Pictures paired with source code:

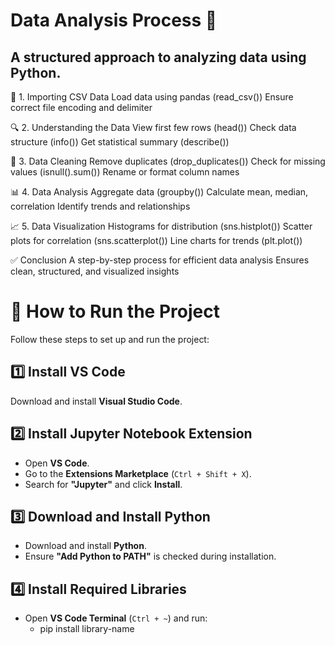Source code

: # Data Analysis Process 🚀
## A structured approach to analyzing data using Python.

📂 1. Importing CSV Data
Load data using pandas (read_csv())
Ensure correct file encoding and delimiter



🔍 2. Understanding the Data
View first few rows (head())
Check data structure (info())
Get statistical summary (describe())



🧹 3. Data Cleaning
Remove duplicates (drop_duplicates())
Check for missing values (isnull().sum())
Rename or format column names



📊 4. Data Analysis
Aggregate data (groupby())
Calculate mean, median, correlation
Identify trends and relationships



📈 5. Data Visualization
Histograms for distribution (sns.histplot())
Scatter plots for correlation (sns.scatterplot())
Line charts for trends (plt.plot())



✅ Conclusion
A step-by-step process for efficient data analysis
Ensures clean, structured, and visualized insights


# 🚀 How to Run the Project  

Follow these steps to set up and run the project:  

## 1️⃣ Install VS Code  
Download and install **Visual Studio Code**.  

## 2️⃣ Install Jupyter Notebook Extension  
- Open **VS Code**.  
- Go to the **Extensions Marketplace** (`Ctrl + Shift + X`).  
- Search for **"Jupyter"** and click **Install**.

## 3️⃣ Download and Install Python  
- Download and install **Python**.  
- Ensure **"Add Python to PATH"** is checked during installation.  


## 4️⃣ Install Required Libraries  
- Open **VS Code Terminal** (`Ctrl + ~`) and run:
  - pip install library-name
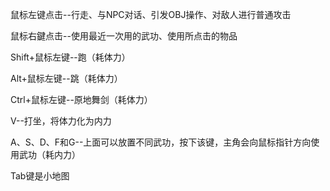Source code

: 鼠标左键点击--行走、与NPC对话、引发OBJ操作、对敌人进行普通攻击

鼠标右鍵点击--使用最近一次用的武功、使用所点击的物品

Shift+鼠标左键--跑（耗体力）

Alt+鼠标左键--跳（耗体力）

Ctrl+鼠标左键--原地舞剑（耗体力）

V--打坐，将体力化为内力

A、S、D、F和G--上面可以放置不同武功，按下该键，主角会向鼠标指针方向使用武功（耗内力）

Tab键是小地图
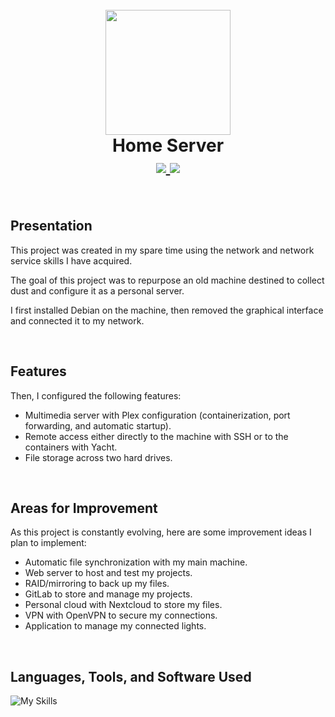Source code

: <h1 align="center">
  <br>
  <img src="https://github.com/axelriv62/home-server/icon.png" width="200">
  <br>
  <b>Home Server</b>
  <br>
  <a href="https://github.com/axelriv62/home-server/blob/main/README.md">
    <img src="https://img.shields.io/badge/README-FR-blue">
  </a>
  <a href="https://github.com/axelriv62/home-server/blob/main/README-EN.md">
    <img src="https://img.shields.io/badge/README-EN-blue">
  </a>
</h1>

<br>

## Presentation

This project was created in my spare time using the network and network service skills I have acquired.

The goal of this project was to repurpose an old machine destined to collect dust and configure it as a personal server.

I first installed Debian on the machine, then removed the graphical interface and connected it to my network.

<br>

## Features

Then, I configured the following features:

+ Multimedia server with Plex configuration (containerization, port forwarding, and automatic startup).
+ Remote access either directly to the machine with SSH or to the containers with Yacht.
+ File storage across two hard drives.

<br>

## Areas for Improvement

As this project is constantly evolving, here are some improvement ideas I plan to implement:

+ Automatic file synchronization with my main machine.
+ Web server to host and test my projects.
+ RAID/mirroring to back up my files.
+ GitLab to store and manage my projects.
+ Personal cloud with Nextcloud to store my files.
+ VPN with OpenVPN to secure my connections.
+ Application to manage my connected lights.

<br>

## Languages, Tools, and Software Used

![My Skills](https://go-skill-icons.vercel.app/api/icons?i=docker,linux,debian,bash&theme=dark)
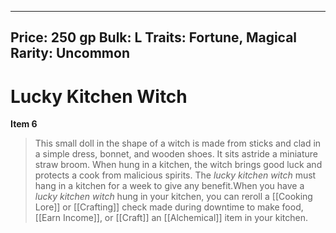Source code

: 
---
Price: 250 gp
Bulk: L
Traits: Fortune, Magical
Rarity: Uncommon
---

# Lucky Kitchen Witch

**Item 6**

> This small doll in the shape of a witch is made from sticks and clad in a simple dress, bonnet, and wooden shoes. It sits astride a miniature straw broom. When hung in a kitchen, the witch brings good luck and protects a cook from malicious spirits. The *lucky kitchen witch* must hang in a kitchen for a week to give any benefit.When you have a *lucky kitchen witch* hung in your kitchen, you can reroll a [[Cooking Lore]] or [[Crafting]] check made during downtime to make food, [[Earn Income]], or [[Craft]] an [[Alchemical]] item in your kitchen.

→ Exercise:
Of all the entries above, output exactly the lines between the one holding "# 🚀 How to Run the Project" and the one holding "## 3️⃣ Download and Install Python", inclusive.

→ Your solution:
# 🚀 How to Run the Project  

Follow these steps to set up and run the project:  

## 1️⃣ Install VS Code  
Download and install **Visual Studio Code**.  

## 2️⃣ Install Jupyter Notebook Extension  
- Open **VS Code**.  
- Go to the **Extensions Marketplace** (`Ctrl + Shift + X`).  
- Search for **"Jupyter"** and click **Install**.

## 3️⃣ Download and Install Python  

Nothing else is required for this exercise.